24-го апреля дивизия перешла границу Чехии, западнее от гор. Дечин. Штаб дивизии расположился в районе г. Дечински Снежник, непосредственно на горном хребте Крушне-гори (Рудных гор). Здесь ген. Буняченко вынужден был дать дивизии отдых. Продвигаться далее на юг все-равно было невозможным, т. к. дивизия израсходовала зесь запас горючего, а продуктов питания оставалось только на один дет. Именно в это время, пришло извещение о предстоящем посещении дивизии фельдмаршалом Шернером.

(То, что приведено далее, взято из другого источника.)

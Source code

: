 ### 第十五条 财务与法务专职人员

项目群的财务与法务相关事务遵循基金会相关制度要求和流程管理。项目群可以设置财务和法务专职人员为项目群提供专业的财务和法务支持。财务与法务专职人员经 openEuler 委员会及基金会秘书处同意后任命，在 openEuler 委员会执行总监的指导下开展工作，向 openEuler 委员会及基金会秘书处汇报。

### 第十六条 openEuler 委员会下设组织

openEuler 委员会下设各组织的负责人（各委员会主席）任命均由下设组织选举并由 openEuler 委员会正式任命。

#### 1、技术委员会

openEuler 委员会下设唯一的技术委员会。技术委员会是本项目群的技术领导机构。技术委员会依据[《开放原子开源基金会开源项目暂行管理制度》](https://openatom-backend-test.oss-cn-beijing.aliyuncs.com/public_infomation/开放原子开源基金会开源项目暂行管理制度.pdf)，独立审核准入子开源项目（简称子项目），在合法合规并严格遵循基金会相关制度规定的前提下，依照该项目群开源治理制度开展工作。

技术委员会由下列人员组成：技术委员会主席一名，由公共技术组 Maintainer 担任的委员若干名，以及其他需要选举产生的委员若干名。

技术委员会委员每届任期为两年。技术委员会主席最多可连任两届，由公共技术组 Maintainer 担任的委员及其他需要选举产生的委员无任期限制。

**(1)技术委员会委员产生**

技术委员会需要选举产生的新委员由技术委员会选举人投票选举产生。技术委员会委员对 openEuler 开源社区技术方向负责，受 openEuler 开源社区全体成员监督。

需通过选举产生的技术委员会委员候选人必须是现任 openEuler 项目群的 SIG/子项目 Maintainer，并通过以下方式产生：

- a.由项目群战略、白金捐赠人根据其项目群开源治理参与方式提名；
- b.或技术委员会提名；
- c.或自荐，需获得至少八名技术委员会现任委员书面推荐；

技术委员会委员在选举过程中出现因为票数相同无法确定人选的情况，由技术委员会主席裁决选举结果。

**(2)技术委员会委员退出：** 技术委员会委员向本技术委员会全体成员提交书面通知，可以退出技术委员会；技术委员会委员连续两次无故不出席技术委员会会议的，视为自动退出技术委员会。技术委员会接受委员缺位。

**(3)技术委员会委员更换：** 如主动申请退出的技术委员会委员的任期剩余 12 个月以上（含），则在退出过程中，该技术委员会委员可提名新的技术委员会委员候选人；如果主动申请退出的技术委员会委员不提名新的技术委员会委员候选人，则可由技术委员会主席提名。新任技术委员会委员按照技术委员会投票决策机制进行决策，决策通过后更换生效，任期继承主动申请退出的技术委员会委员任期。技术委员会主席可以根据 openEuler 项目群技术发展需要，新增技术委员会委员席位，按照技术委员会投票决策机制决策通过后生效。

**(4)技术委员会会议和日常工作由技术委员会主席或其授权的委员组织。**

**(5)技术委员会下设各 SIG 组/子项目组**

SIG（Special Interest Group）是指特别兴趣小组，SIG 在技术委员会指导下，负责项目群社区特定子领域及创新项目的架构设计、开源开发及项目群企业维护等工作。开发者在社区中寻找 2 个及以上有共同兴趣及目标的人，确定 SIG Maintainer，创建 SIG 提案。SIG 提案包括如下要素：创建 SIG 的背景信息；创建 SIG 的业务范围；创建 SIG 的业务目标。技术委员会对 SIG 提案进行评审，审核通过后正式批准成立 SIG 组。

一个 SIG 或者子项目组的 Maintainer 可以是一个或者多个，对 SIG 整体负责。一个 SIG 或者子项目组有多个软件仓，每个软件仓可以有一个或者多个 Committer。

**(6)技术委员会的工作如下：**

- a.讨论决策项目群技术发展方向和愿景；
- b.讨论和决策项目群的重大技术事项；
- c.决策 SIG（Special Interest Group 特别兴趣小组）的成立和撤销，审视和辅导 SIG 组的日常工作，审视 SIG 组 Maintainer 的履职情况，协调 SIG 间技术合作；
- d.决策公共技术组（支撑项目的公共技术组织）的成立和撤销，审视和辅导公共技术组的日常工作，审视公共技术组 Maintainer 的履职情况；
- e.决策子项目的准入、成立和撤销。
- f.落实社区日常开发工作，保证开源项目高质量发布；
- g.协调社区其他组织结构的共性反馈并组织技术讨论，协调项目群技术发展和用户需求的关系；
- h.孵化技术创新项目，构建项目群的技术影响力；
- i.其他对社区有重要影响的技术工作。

26-го апреля, вместо него, однако, прилетел на самолете начальник штаба армейской группы ген. Олдвиг фон Натцмер. Согласно его решения, дивизия должпа была занять оборонный участок в районе г. Брно, шириной в несколько десятков километров, частично уже занятый немецкими частями, а 1-я дивизия должна была заполнить незанятые участки. Перемещение предполагалось осуществить при помощи железнодорожного транспорта. Оба приказа имели дополнения, гласящие, что будут предприняты суровые санкции в случае невыполнения приказа дословно. Ввиду того, что у дивизии к тому времени иссякли все запасы, ген. Натцмер дал приказ экипировать ее на три дня. Дальнейшие запасы должны были поступить по мере продвижения по железной дороге. Ген. Буняченко, хотя и сделал вид, что приказ принял, ко когда ген. Натцмер отбыл, он заявил: «Маршировать за кусок хлеба? — Ну, нет!».